(Bloomberg) -- Newly minted Salesforce.com Inc. co-Chief Executive Officer Bret Taylor has one singular challenge ahead of him: growth.
Investors are clamoring for the top provider of cloud-based customer relations management software to prove it can expand beyond its core business. Any misstep is bound to be noticed. After reporting revenue growth of 27% to $6.86 billion in the fiscal third quarter, exceeding analysts’ estimates, Salesforce stock dipped on forecasts for the current quarter that fell short of expectations. The shares were down 5.4% Wednesday morning in New York.
Salesforce is “going through a transformation in terms of going from a vertically integrated, one-trick pony in CRM to a broader platform,” said Wedbush analyst Daniel Ives. “Right now, it’s an arms race in cloud computing and Salesforce needs to make sure to stay on the offensive.”
The most urgent hurdle is integrating workplace chat app Slack into Salesforce’s broader product system, a formidable task that Taylor and co-CEO Marc Benioff acknowledged will extend over the next several quarters. It’s particularly important given the lack of enthusiasm among investors for the $27.7 billion acquisition that was completed in July, according to Ives.
“The Slack acquisition was the right move, but in the eyes of Wall Street it was the wrong time,” he added.
It’s why the company regularly touts its “Customer 360” vision, a strategy Taylor helped craft that aims to link together Salesforce’s various applications to help enterprises gain deeper insights into their customer base. And it’s necessary to keep sales increasing at 20% a year to hit the company’s $50 billion revenue goal by fiscal year 2026.
On Tuesday’s earnings call, analysts honed in on MuleSoft, a vendor Salesforce purchased in 2018 that provides tools for customers to connect disparate software programs together, signaling the importance the unit will play in the company’s future. But after years of growth, analysts say MuleSoft sales are plateauing and even top Salesforce executives acknowledge there are problems that must be addressed.
“We’ve gone through a little bit of growing pains this quarter” with MuleSoft, Chief Revenue Officer Gavin Patterson said on the call. “There are operational challenges and the actions that need to be taken are very clear. But it does not change in any way our belief that it is fundamental.”
Taylor, 41, has been seen as the most likely successor to Benioff since co-CEO Keith Block stepped down in February 2020. He was named president and chief operating officer in December 2019 and has taken on more of the company’s day-to-day operations. He is a veteran tech executive who co-created Google Maps in 2005 and later served as Facebook Inc.’s chief technology officer for three years, leaving in 2012 to co-found Quip, a productivity software company. Salesforce bought Quip in 2016. Taylor has been a board member at Twitter Inc. since 2016 and on Monday was named that company’s independent board chairman.

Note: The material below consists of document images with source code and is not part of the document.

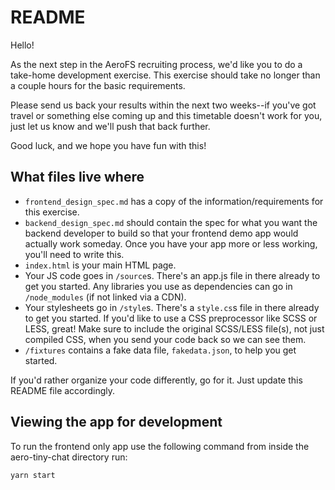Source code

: # README

Hello!

As the next step in the AeroFS recruiting process, we'd like you to do a
take-home development exercise. This exercise should take no longer than a
couple hours for the basic requirements.

Please send us back your results within the next two weeks--if you've got
travel or something else coming up and this timetable doesn't work for you,
just let us know and we'll push that back further.

Good luck, and we hope you have fun with this!

## What files live where

* `frontend_design_spec.md` has a copy of the information/requirements for this
  exercise.
* `backend_design_spec.md` should contain the spec for what you want the
  backend developer to build so that your frontend demo app would actually work
  someday. Once you have your app more or less working, you'll need to write
  this.
* `index.html` is your main HTML page. 
* Your JS code goes in `/source`s. There's an app.js file in there already to get
  you started. Any libraries you use as dependencies can go in `/node_modules` (if not
  linked via a CDN).
* Your stylesheets go in `/style`s. There's a `style.cs`s file in there already
  to get you started. If you'd like to use a CSS preprocessor like SCSS or
  LESS, great! Make sure to include the original SCSS/LESS file(s), not just
  compiled CSS, when you send your code back so we can see them.
* `/fixtures` contains a fake data file, `fakedata.json`, to help you get
  started.

If you'd rather organize your code differently, go for it. Just update this
README file accordingly.

## Viewing the app for development

To run the frontend only app use the following command from inside the aero-tiny-chat directory
run:

    yarn start

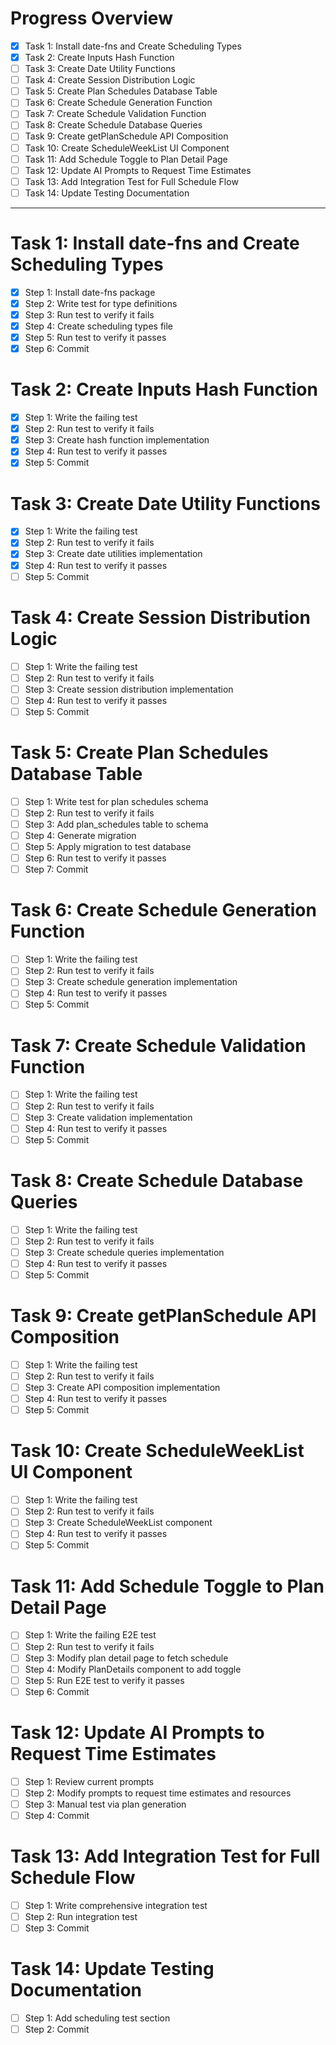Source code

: # Progress Overview

- [x] Task 1: Install date-fns and Create Scheduling Types
- [x] Task 2: Create Inputs Hash Function
- [ ] Task 3: Create Date Utility Functions
- [ ] Task 4: Create Session Distribution Logic
- [ ] Task 5: Create Plan Schedules Database Table
- [ ] Task 6: Create Schedule Generation Function
- [ ] Task 7: Create Schedule Validation Function
- [ ] Task 8: Create Schedule Database Queries
- [ ] Task 9: Create getPlanSchedule API Composition
- [ ] Task 10: Create ScheduleWeekList UI Component
- [ ] Task 11: Add Schedule Toggle to Plan Detail Page
- [ ] Task 12: Update AI Prompts to Request Time Estimates
- [ ] Task 13: Add Integration Test for Full Schedule Flow
- [ ] Task 14: Update Testing Documentation

---

# Task 1: Install date-fns and Create Scheduling Types

- [x] Step 1: Install date-fns package
- [x] Step 2: Write test for type definitions
- [x] Step 3: Run test to verify it fails
- [x] Step 4: Create scheduling types file
- [x] Step 5: Run test to verify it passes
- [x] Step 6: Commit

# Task 2: Create Inputs Hash Function

- [x] Step 1: Write the failing test
- [x] Step 2: Run test to verify it fails
- [x] Step 3: Create hash function implementation
- [x] Step 4: Run test to verify it passes
- [x] Step 5: Commit

# Task 3: Create Date Utility Functions

- [x] Step 1: Write the failing test
- [x] Step 2: Run test to verify it fails
- [x] Step 3: Create date utilities implementation
- [x] Step 4: Run test to verify it passes
- [ ] Step 5: Commit

# Task 4: Create Session Distribution Logic

- [ ] Step 1: Write the failing test
- [ ] Step 2: Run test to verify it fails
- [ ] Step 3: Create session distribution implementation
- [ ] Step 4: Run test to verify it passes
- [ ] Step 5: Commit

# Task 5: Create Plan Schedules Database Table

- [ ] Step 1: Write test for plan schedules schema
- [ ] Step 2: Run test to verify it fails
- [ ] Step 3: Add plan_schedules table to schema
- [ ] Step 4: Generate migration
- [ ] Step 5: Apply migration to test database
- [ ] Step 6: Run test to verify it passes
- [ ] Step 7: Commit

# Task 6: Create Schedule Generation Function

- [ ] Step 1: Write the failing test
- [ ] Step 2: Run test to verify it fails
- [ ] Step 3: Create schedule generation implementation
- [ ] Step 4: Run test to verify it passes
- [ ] Step 5: Commit

# Task 7: Create Schedule Validation Function

- [ ] Step 1: Write the failing test
- [ ] Step 2: Run test to verify it fails
- [ ] Step 3: Create validation implementation
- [ ] Step 4: Run test to verify it passes
- [ ] Step 5: Commit

# Task 8: Create Schedule Database Queries

- [ ] Step 1: Write the failing test
- [ ] Step 2: Run test to verify it fails
- [ ] Step 3: Create schedule queries implementation
- [ ] Step 4: Run test to verify it passes
- [ ] Step 5: Commit

# Task 9: Create getPlanSchedule API Composition

- [ ] Step 1: Write the failing test
- [ ] Step 2: Run test to verify it fails
- [ ] Step 3: Create API composition implementation
- [ ] Step 4: Run test to verify it passes
- [ ] Step 5: Commit

# Task 10: Create ScheduleWeekList UI Component

- [ ] Step 1: Write the failing test
- [ ] Step 2: Run test to verify it fails
- [ ] Step 3: Create ScheduleWeekList component
- [ ] Step 4: Run test to verify it passes
- [ ] Step 5: Commit

# Task 11: Add Schedule Toggle to Plan Detail Page

- [ ] Step 1: Write the failing E2E test
- [ ] Step 2: Run test to verify it fails
- [ ] Step 3: Modify plan detail page to fetch schedule
- [ ] Step 4: Modify PlanDetails component to add toggle
- [ ] Step 5: Run E2E test to verify it passes
- [ ] Step 6: Commit

# Task 12: Update AI Prompts to Request Time Estimates

- [ ] Step 1: Review current prompts
- [ ] Step 2: Modify prompts to request time estimates and resources
- [ ] Step 3: Manual test via plan generation
- [ ] Step 4: Commit

# Task 13: Add Integration Test for Full Schedule Flow

- [ ] Step 1: Write comprehensive integration test
- [ ] Step 2: Run integration test
- [ ] Step 3: Commit

# Task 14: Update Testing Documentation

- [ ] Step 1: Add scheduling test section
- [ ] Step 2: Commit
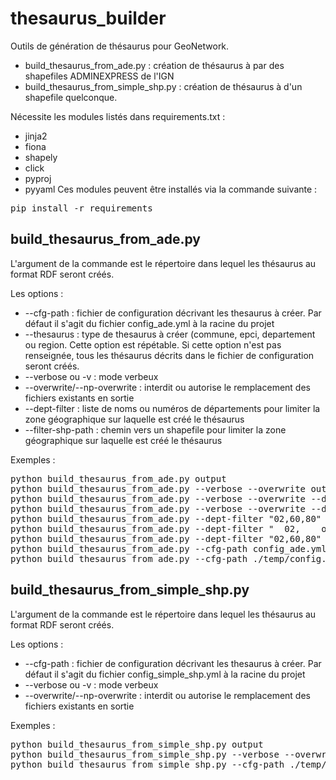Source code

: # thesaurus_builder
Outils de génération de thésaurus pour GeoNetwork.

* build_thesaurus_from_ade.py : création de thésaurus à par des shapefiles ADMINEXPRESS de l'IGN
* build_thesaurus_from_simple_shp.py : création de thésaurus à d'un shapefile quelconque.

Nécessite les modules listés dans requirements.txt :
 * jinja2
 * fiona
 * shapely
 * click
 * pyproj
 * pyyaml
Ces modules peuvent être installés via la commande suivante :
<pre>
pip install -r requirements
</pre>

## build_thesaurus_from_ade.py

L'argument de la commande est le répertoire dans lequel les thésaurus au format RDF seront créés.

Les options :
* --cfg-path : fichier de configuration décrivant les thesaurus à créer. Par défaut il s'agit du fichier config_ade.yml
 à la racine du projet
* --thesaurus : type de thesaurus à créer (commune, epci, departement ou region. Cette option est répétable. Si cette
 option n'est pas renseignée, tous les thésaurus décrits dans le fichier de configuration seront créés.
* --verbose ou -v : mode verbeux
* --overwrite/--np-overwrite : interdit ou autorise le remplacement des fichiers existants en sortie
* --dept-filter : liste de noms ou numéros de départements pour limiter la zone géographique sur laquelle est créé
le thésaurus
* --filter-shp-path : chemin vers un shapefile pour limiter la zone géographique sur laquelle est créé le thésaurus

Exemples :

<pre>
python build_thesaurus_from_ade.py output
python build_thesaurus_from_ade.py --verbose --overwrite output
python build_thesaurus_from_ade.py --verbose --overwrite --dept-filter "60,02,somme" output
python build_thesaurus_from_ade.py --verbose --overwrite --dept-filter "60,02,somme" output
python build_thesaurus_from_ade.py --dept-filter "02,60,80" output
python build_thesaurus_from_ade.py --dept-filter "  02,    oise, SOMME" output
python build_thesaurus_from_ade.py --dept-filter "02,60,80" --filter-shp-path my_filter.shp output
python build_thesaurus_from_ade.py --cfg-path config_ade.yml --dept-filter "02,60,80" --overwrite temp
python build_thesaurus_from_ade.py --cfg-path ./temp/config.yml --dept-filter "02,60,80" --overwrite --thesaurus departement temp
</pre>


## build_thesaurus_from_simple_shp.py

L'argument de la commande est le répertoire dans lequel les thésaurus au format RDF seront créés.

Les options :
* --cfg-path : fichier de configuration décrivant les thesaurus à créer. Par défaut il s'agit du fichier
 config_simple_shp.yml à la racine du projet
* --verbose ou -v : mode verbeux
* --overwrite/--np-overwrite : interdit ou autorise le remplacement des fichiers existants en sortie

Exemples :

<pre>
python build_thesaurus_from_simple_shp.py output
python build_thesaurus_from_simple_shp.py --verbose --overwrite output
python build_thesaurus_from_simple_shp.py --cfg-path ./temp/config.yml --overwrite temp/out
</pre>
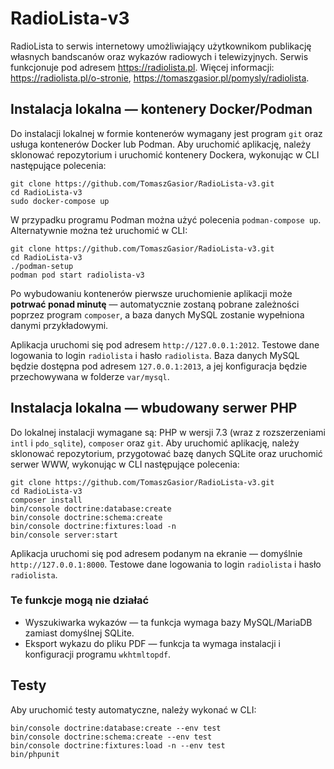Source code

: RadioLista-v3
===

RadioLista to serwis internetowy umożliwiający użytkownikom publikację własnych bandscanów oraz wykazów radiowych i telewizyjnych. Serwis funkcjonuje pod adresem https://radiolista.pl. Więcej informacji: https://radiolista.pl/o-stronie, https://tomaszgasior.pl/pomysly/radiolista.

Instalacja lokalna — kontenery Docker/Podman
---

Do instalacji lokalnej w formie kontenerów wymagany jest program `git` oraz usługa kontenerów Docker lub Podman. Aby uruchomić aplikację, należy sklonować repozytorium i uruchomić kontenery Dockera, wykonując w CLI następujące polecenia:

    git clone https://github.com/TomaszGasior/RadioLista-v3.git
    cd RadioLista-v3
    sudo docker-compose up

W przypadku programu Podman można użyć polecenia `podman-compose up`. Alternatywnie można też uruchomić w CLI:

    git clone https://github.com/TomaszGasior/RadioLista-v3.git
    cd RadioLista-v3
    ./podman-setup
    podman pod start radiolista-v3

Po wybudowaniu kontenerów pierwsze uruchomienie aplikacji może **potrwać ponad minutę** — automatycznie zostaną pobrane zależności poprzez program `composer`, a baza danych MySQL zostanie wypełniona danymi przykładowymi.

Aplikacja uruchomi się pod adresem `http://127.0.0.1:2012`. Testowe dane logowania to login `radiolista` i hasło `radiolista`. Baza danych MySQL będzie dostępna pod adresem `127.0.0.1:2013`, a jej konfiguracja będzie przechowywana w folderze `var/mysql`.

Instalacja lokalna — wbudowany serwer PHP
---

Do lokalnej instalacji wymagane są: PHP w wersji 7.3 (wraz z rozszerzeniami `intl` i `pdo_sqlite`), `composer` oraz `git`. Aby uruchomić aplikację, należy sklonować repozytorium, przygotować bazę danych SQLite oraz uruchomić serwer WWW, wykonując w CLI następujące polecenia:

    git clone https://github.com/TomaszGasior/RadioLista-v3.git
    cd RadioLista-v3
    composer install
    bin/console doctrine:database:create
    bin/console doctrine:schema:create
    bin/console doctrine:fixtures:load -n
    bin/console server:start

Aplikacja uruchomi się pod adresem podanym na ekranie — domyślnie `http://127.0.0.1:8000`. Testowe dane logowania to login `radiolista` i hasło `radiolista`.

### Te funkcje mogą nie działać

* Wyszukiwarka wykazów — ta funkcja wymaga bazy MySQL/MariaDB zamiast domyślnej SQLite.
* Eksport wykazu do pliku PDF — funkcja ta wymaga instalacji i konfiguracji programu `wkhtmltopdf`.

Testy
---

Aby uruchomić testy automatyczne, należy wykonać w CLI:

    bin/console doctrine:database:create --env test
    bin/console doctrine:schema:create --env test
    bin/console doctrine:fixtures:load -n --env test
    bin/phpunit
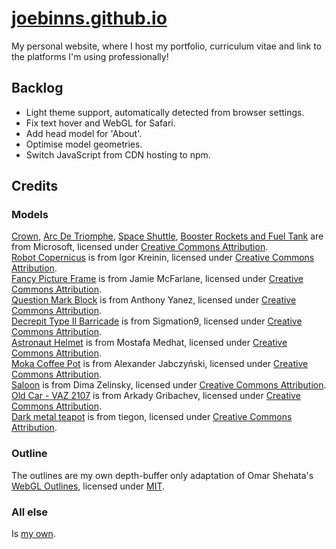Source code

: # [joebinns.github.io](https://joebinns.github.io)

My personal website, where I host my portfolio, curriculum vitae and link to the platforms I'm using professionally!

## Backlog
- Light theme support, automatically detected from browser settings.
- Fix text hover and WebGL for Safari.
- Add head model for 'About'.
- Optimise model geometries.
- Switch JavaScript from CDN hosting to npm.

## Credits
### Models
[Crown](https://skfb.ly/DZBX), [Arc De Triomphe](https://skfb.ly/C7RK), [Space Shuttle](https://skfb.ly/BGxq), [Booster Rockets and Fuel Tank](https://skfb.ly/BGxn) are from Microsoft, licensed under [Creative Commons Attribution](http://creativecommons.org/licenses/by/4.0/).<br>
[Robot Copernicus](https://skfb.ly/6TGoS) is from Igor Kreinin, licensed under [Creative Commons Attribution](http://creativecommons.org/licenses/by/4.0/).<br>
[Fancy Picture Frame](https://skfb.ly/6QZpO) is from Jamie McFarlane, licensed under [Creative Commons Attribution](http://creativecommons.org/licenses/by/4.0/).<br>
[Question Mark Block](https://skfb.ly/6zQJy) is from Anthony Yanez, licensed under [Creative Commons Attribution](http://creativecommons.org/licenses/by/4.0/).<br>
[Decrepit Type II Barricade](https://skfb.ly/6RX9v) is from Sigmation9, licensed under [Creative Commons Attribution](http://creativecommons.org/licenses/by/4.0/).<br>
[Astronaut Helmet](https://skfb.ly/6RBqR) is from Mostafa Medhat, licensed under [Creative Commons Attribution](http://creativecommons.org/licenses/by/4.0/).<br>
[Moka Coffee Pot](https://skfb.ly/oEI9K) is from Alexander Jabczyński, licensed under [Creative Commons Attribution](http://creativecommons.org/licenses/by/4.0/).<br>
[Saloon](https://skfb.ly/onYCx) is from Dima Zelinsky, licensed under [Creative Commons Attribution](http://creativecommons.org/licenses/by/4.0/).<br>
[Old Car - VAZ 2107](https://skfb.ly/6YLnQ) is from Arkady Gribachev, licensed under [Creative Commons Attribution](http://creativecommons.org/licenses/by/4.0/).<br>
[Dark metal teapot](https://skfb.ly/oG8XE) is from tiegon, licensed under [Creative Commons Attribution](http://creativecommons.org/licenses/by/4.0/).

### Outline
The outlines are my own depth-buffer only adaptation of Omar Shehata's [WebGL Outlines](https://github.com/OmarShehata/webgl-outlines), licensed under [MIT](https://opensource.org/license/mit/).

### All else
Is [my own](https://joebinns.com/).
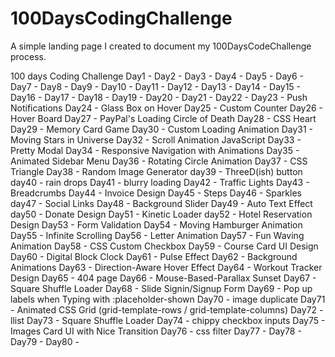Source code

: # 100DaysCodingChallenge

A simple landing page I created to document my 100DaysCodeChallenge process.

100 days Coding Challenge
Day1 -
Day2 -
Day3 -
Day4 -
Day5 -
Day6 -
Day7 -
Day8 -
Day9 -
Day10 -
Day11 -
Day12 -
Day13 -
Day14 -
Day15 -
Day16 -
Day17 -
Day18 -
Day19 -
Day20 -
Day21 -
Day22 -
Day23 - Push Notifications
Day24 - Glass Box on Hover
Day25 - Custom Counter
Day26 - Hover Board
Day27 - PayPal's Loading Circle of Death
Day28 - CSS Heart
Day29 - Memory Card Game
Day30 - Custom Loading Animation
Day31 - Moving Stars in Universe
Day32 - Scroll Animation JavaScript
Day33 - Pretty Modal
Day34 - Responsive Navigation with Animations
Day35 - Animated Sidebar Menu
Day36 - Rotating Circle Animation
Day37 - CSS Triangle
Day38 - Random Image Generator
day39 - ThreeD(ish) button
day40 - rain drops
Day41 - blurry loading
Day42 - Traffic Lights
Day43 - Breadcrumbs
Day44 - Invoice Design
Day45 - Steps
Day46 - Sparkles
day47 - Social Links
Day48 - Background Slider
Day49 - Auto Text Effect
day50 - Donate Design
Day51 - Kinetic Loader
day52 - Hotel Reservation Design
Day53 - Form Validation
Day54 - Moving Hamburger Animation
Day55 - Infinite Scrolling
Day56 - Letter Animation
Day57 - Fun Waving Animation
Day58 - CSS Custom Checkbox
Day59 - Course Card UI Design
Day60 - Digital Block Clock
Day61 - Pulse Effect
Day62 - Background Animations
Day63 - Direction-Aware Hover Effect
Day64 - Workout Tracker Design
Day65 - 404 page
Day66 - Mouse-Based-Parallax Sunset
Day67 - Square Shuffle Loader
Day68 - Slide Signin/Signup Form
Day69 - Pop up labels when Typing with :placeholder-shown
Day70 - image duplicate
Day71 - Animated CSS Grid (grid-template-rows / grid-template-columns)
Day72 - llist
Day73 - Square Shuffle Loader
Day74 - chippy checkbox inputs
Day75 - Images Card UI with Nice Transition
Day76 - css filter
Day77 -
Day78 -
Day79 -
Day80 -
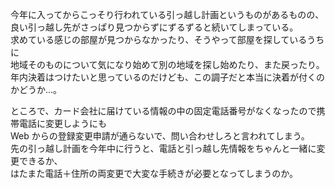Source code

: 今年に入ってからこっそり行われている引っ越し計画というものがあるものの、  
良い引っ越し先がさっぱり見つからずにずるずると続いてしまっている。  
求めている感じの部屋が見つからなかったり、そうやって部屋を探しているうちに  
地域そのものについて気になり始めて別の地域を探し始めたり、また戻ったり。  
年内決着はつけたいと思っているのだけども、この調子だと本当に決着が付くのかどうか…。

ところで、カード会社に届けている情報の中の固定電話番号がなくなったので携帯電話に変更しようにも  
Web からの登録変更申請が通らないで、問い合わせしろと言われてしまう。  
先の引っ越し計画を今年中に行うと、電話と引っ越し先情報をちゃんと一緒に変更できるか、  
はたまた電話＋住所の両変更で大変な手続きが必要となってしまうのか。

Given the challenge ahead, it’s clear why Benioff promoted Taylor. He has played a central role in Salesforce’s most important product developments over the past several years. Alongside the Customer 360 strategy, Taylor also led the effort to build Hyperforce, which enables Salesforce programs to run on the major public clouds, an architectural overhaul that could prove critical to the company’s long-term vision.
“As cloud apps become more mature and the area becomes more competitive, having the public cloud piece is going to become more important for Salesforce,” said Rebecca Wettemann, chief executive officer at Valoir, a technology research and advisory firm. “Bret’s ability and skill in understanding how platforms work having worked at Facebook and Google means that he can be instrumental in understanding the right model to make Hyperforce successful.”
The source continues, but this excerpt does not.